山の上ホテルとインターフォン

vories20103.jpg私が大学を卒業して最初に入ったのがヴォーリズ建築事務所です。そのヴォーリズ建築事務所が手がけた山の上ホテルがTVに登場していました。東京のクラシックホテルとして有名なこのホテルは、池波正太郎や山口瞳といった文豪が定宿としていた事としても知られています。エンパイヤステートビルなど、アメリカの建築を連想させる意匠は、当時設計担当だったスタッフが、ニューヨークのマンハッタン銀行などを担当していた経緯もあるのでしょう。

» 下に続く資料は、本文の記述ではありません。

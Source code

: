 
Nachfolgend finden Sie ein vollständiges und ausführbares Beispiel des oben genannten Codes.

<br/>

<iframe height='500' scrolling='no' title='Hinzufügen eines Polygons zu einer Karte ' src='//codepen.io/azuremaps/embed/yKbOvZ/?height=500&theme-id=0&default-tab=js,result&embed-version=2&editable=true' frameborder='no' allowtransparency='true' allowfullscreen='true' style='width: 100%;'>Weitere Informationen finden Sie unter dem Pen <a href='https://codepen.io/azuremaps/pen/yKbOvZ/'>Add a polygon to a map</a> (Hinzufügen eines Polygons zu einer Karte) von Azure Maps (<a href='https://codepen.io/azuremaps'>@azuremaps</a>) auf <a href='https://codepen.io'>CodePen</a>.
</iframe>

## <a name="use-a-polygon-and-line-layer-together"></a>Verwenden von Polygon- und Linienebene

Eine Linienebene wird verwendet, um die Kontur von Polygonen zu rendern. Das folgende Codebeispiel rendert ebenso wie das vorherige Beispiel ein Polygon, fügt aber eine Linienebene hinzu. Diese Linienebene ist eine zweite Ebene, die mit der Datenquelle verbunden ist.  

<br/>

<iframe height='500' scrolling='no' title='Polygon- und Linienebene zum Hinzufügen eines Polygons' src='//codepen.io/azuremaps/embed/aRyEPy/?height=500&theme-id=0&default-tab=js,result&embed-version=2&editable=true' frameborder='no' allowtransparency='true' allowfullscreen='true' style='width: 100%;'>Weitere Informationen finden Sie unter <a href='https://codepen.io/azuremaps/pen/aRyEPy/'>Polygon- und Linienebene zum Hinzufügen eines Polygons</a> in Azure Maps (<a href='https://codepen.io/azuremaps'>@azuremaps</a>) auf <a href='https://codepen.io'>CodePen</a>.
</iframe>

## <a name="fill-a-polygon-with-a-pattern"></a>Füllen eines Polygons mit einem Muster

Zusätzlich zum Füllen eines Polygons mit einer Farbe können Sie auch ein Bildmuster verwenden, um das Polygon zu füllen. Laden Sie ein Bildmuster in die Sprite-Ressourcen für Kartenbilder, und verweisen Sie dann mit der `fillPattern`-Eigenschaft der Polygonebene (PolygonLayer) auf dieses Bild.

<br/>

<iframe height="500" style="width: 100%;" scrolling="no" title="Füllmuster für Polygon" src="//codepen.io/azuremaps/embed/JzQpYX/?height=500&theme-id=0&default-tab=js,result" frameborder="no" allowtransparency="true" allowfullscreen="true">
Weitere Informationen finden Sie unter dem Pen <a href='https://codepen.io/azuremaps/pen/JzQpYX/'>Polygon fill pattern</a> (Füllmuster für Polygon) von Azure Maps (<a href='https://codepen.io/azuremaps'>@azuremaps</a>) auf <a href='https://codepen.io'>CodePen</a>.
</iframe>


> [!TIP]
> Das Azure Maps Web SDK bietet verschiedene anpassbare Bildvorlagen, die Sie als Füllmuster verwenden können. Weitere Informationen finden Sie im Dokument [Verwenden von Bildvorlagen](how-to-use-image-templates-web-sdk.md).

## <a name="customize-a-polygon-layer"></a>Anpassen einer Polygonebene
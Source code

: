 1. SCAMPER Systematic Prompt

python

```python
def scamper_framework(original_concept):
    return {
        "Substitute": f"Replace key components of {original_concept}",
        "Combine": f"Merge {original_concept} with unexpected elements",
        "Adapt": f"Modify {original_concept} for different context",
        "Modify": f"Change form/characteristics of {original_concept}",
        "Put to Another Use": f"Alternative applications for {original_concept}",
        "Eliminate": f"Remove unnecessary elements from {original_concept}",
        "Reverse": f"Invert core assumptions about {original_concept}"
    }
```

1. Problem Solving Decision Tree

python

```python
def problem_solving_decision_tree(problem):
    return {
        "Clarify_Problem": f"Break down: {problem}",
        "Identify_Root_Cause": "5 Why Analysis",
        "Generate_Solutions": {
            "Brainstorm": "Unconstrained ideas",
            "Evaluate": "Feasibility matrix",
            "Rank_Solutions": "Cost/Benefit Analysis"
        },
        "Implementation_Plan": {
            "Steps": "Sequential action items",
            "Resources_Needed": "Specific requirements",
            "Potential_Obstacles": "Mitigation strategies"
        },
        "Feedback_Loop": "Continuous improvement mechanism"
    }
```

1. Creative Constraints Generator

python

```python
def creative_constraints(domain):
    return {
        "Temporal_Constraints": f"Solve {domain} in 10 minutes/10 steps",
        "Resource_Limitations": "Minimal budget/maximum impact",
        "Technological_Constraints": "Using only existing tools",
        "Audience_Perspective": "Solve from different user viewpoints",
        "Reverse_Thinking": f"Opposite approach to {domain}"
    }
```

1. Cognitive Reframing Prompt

ちなみに同じ担当者が残した作品として、静岡のマッケンジー邸や東洋英和女学院もあるそうです。

vories20102.jpg山の上ホテルにはアールデコの装飾があちこちに施されていますが、TV放送でも床面にあるオクラグラムが紹介されていました。アラベスクと呼ばれる幾何学模様で、建築ののみならず様々なシーンで見かけます。ヴォーリズの建築には欠かせない模様で、心斎橋大丸なんかは建物全体にアラベスクが使われています。私が自邸にヴォーリズの痕跡を表現するのにこのオクタグラムを使いました。


vories20101.jpgそれがこちらのインターフォンです。マイクが仕込まれた部分の穴がそれです。実にささやかですが、真鍮に施されたこの模様は今では経年変化でくすみ、何だかヴォーリズの古い建物のような風合いになっています。ちなみにヨメさんもヴォーリズ建築事務所出身。そういうご縁をいただいたので子供たちには良く説明しておかないと。関西圏に足を運ばれたら是非ヴォーリズ建築を見てみて下さい。観光資産として使われていたりしますので、ヴォーリズの歴史も踏まえて楽しめると思います。